- EXERCISE PROMPT
Return each record verbatim, images excluded.

[[ EXERCISE INPUT open ]]

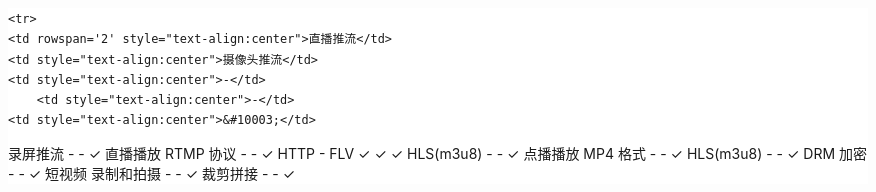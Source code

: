 	<tr>
    <td rowspan='2' style="text-align:center">直播推流</td>
    <td style="text-align:center">摄像头推流</td>
    <td style="text-align:center">-</td>
		<td style="text-align:center">-</td>
    <td style="text-align:center">&#10003;</td>
  </tr>
   <tr>
    <td style="text-align:center">录屏推流</td>
		<td style="text-align:center">-</td>
    <td style="text-align:center">-</td>
    <td style="text-align:center">&#10003;</td>
  </tr>
  <tr>
    <td rowspan='3' style="text-align:center">直播播放</td>
    <td style="text-align:center">RTMP 协议</td>
    <td style="text-align:center">-</td>
		<td style="text-align:center">-</td>
    <td style="text-align:center">&#10003;</td>
  </tr>
  <tr>
    <td style="text-align:center">HTTP - FLV</td>
    <td style="text-align:center">&#10003;</td>
		<td style="text-align:center">&#10003;</td>
    <td style="text-align:center">&#10003;</td>
  </tr>
  <tr>
    <td style="text-align:center">HLS(m3u8)</td>
    <td style="text-align:center">-</td>
		<td style="text-align:center">-</td>
    <td style="text-align:center">&#10003;</td>
  </tr>
  <tr>
    <td rowspan='3' style="text-align:center">点播播放</td>
    <td style="text-align:center">MP4 格式</td>
    <td style="text-align:center">-</td>
		<td style="text-align:center">-</td>
    <td style="text-align:center">&#10003;</td>
  </tr>
   <tr>
    <td style="text-align:center">HLS(m3u8)</td>
    <td style="text-align:center">-</td>
		<td style="text-align:center">-</td>
    <td style="text-align:center">&#10003;</td>
  </tr>
   <tr>
    <td style="text-align:center">DRM 加密</td>
    <td style="text-align:center">-</td>
		<td style="text-align:center">-</td>
    <td style="text-align:center">&#10003;</td>
  </tr>
  <tr>
    <td rowspan='4' style="text-align:center">短视频</td>
    <td style="text-align:center">录制和拍摄</td>
    <td style="text-align:center">-</td>
		<td style="text-align:center">-</td>
    <td style="text-align:center">&#10003;</td>
  </tr>
  <tr>
    <td style="text-align:center">裁剪拼接</td>
    <td style="text-align:center">-</td>
		<td style="text-align:center">-</td>
    <td style="text-align:center">&#10003;</td>
  </tr>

[[ EXERCISE INPUT closed ]]

- OUTPUT
Source code

: 	<tr>
    <td rowspan='2' style="text-align:center">直播推流</td>
    <td style="text-align:center">摄像头推流</td>
    <td style="text-align:center">-</td>
		<td style="text-align:center">-</td>
    <td style="text-align:center">&#10003;</td>
  </tr>
   <tr>
    <td style="text-align:center">录屏推流</td>
		<td style="text-align:center">-</td>
    <td style="text-align:center">-</td>
    <td style="text-align:center">&#10003;</td>
  </tr>
  <tr>
    <td rowspan='3' style="text-align:center">直播播放</td>
    <td style="text-align:center">RTMP 协议</td>
    <td style="text-align:center">-</td>
		<td style="text-align:center">-</td>
    <td style="text-align:center">&#10003;</td>
  </tr>
  <tr>
    <td style="text-align:center">HTTP - FLV</td>
    <td style="text-align:center">&#10003;</td>
		<td style="text-align:center">&#10003;</td>
    <td style="text-align:center">&#10003;</td>
  </tr>
  <tr>
    <td style="text-align:center">HLS(m3u8)</td>
    <td style="text-align:center">-</td>
		<td style="text-align:center">-</td>
    <td style="text-align:center">&#10003;</td>
  </tr>
  <tr>
    <td rowspan='3' style="text-align:center">点播播放</td>
    <td style="text-align:center">MP4 格式</td>
    <td style="text-align:center">-</td>
		<td style="text-align:center">-</td>
    <td style="text-align:center">&#10003;</td>
  </tr>
   <tr>
    <td style="text-align:center">HLS(m3u8)</td>
    <td style="text-align:center">-</td>
		<td style="text-align:center">-</td>
    <td style="text-align:center">&#10003;</td>
  </tr>
   <tr>
    <td style="text-align:center">DRM 加密</td>
    <td style="text-align:center">-</td>
		<td style="text-align:center">-</td>
    <td style="text-align:center">&#10003;</td>
  </tr>
  <tr>
    <td rowspan='4' style="text-align:center">短视频</td>
    <td style="text-align:center">录制和拍摄</td>
    <td style="text-align:center">-</td>
		<td style="text-align:center">-</td>
    <td style="text-align:center">&#10003;</td>
  </tr>
  <tr>
    <td style="text-align:center">裁剪拼接</td>
    <td style="text-align:center">-</td>
		<td style="text-align:center">-</td>
    <td style="text-align:center">&#10003;</td>
  </tr>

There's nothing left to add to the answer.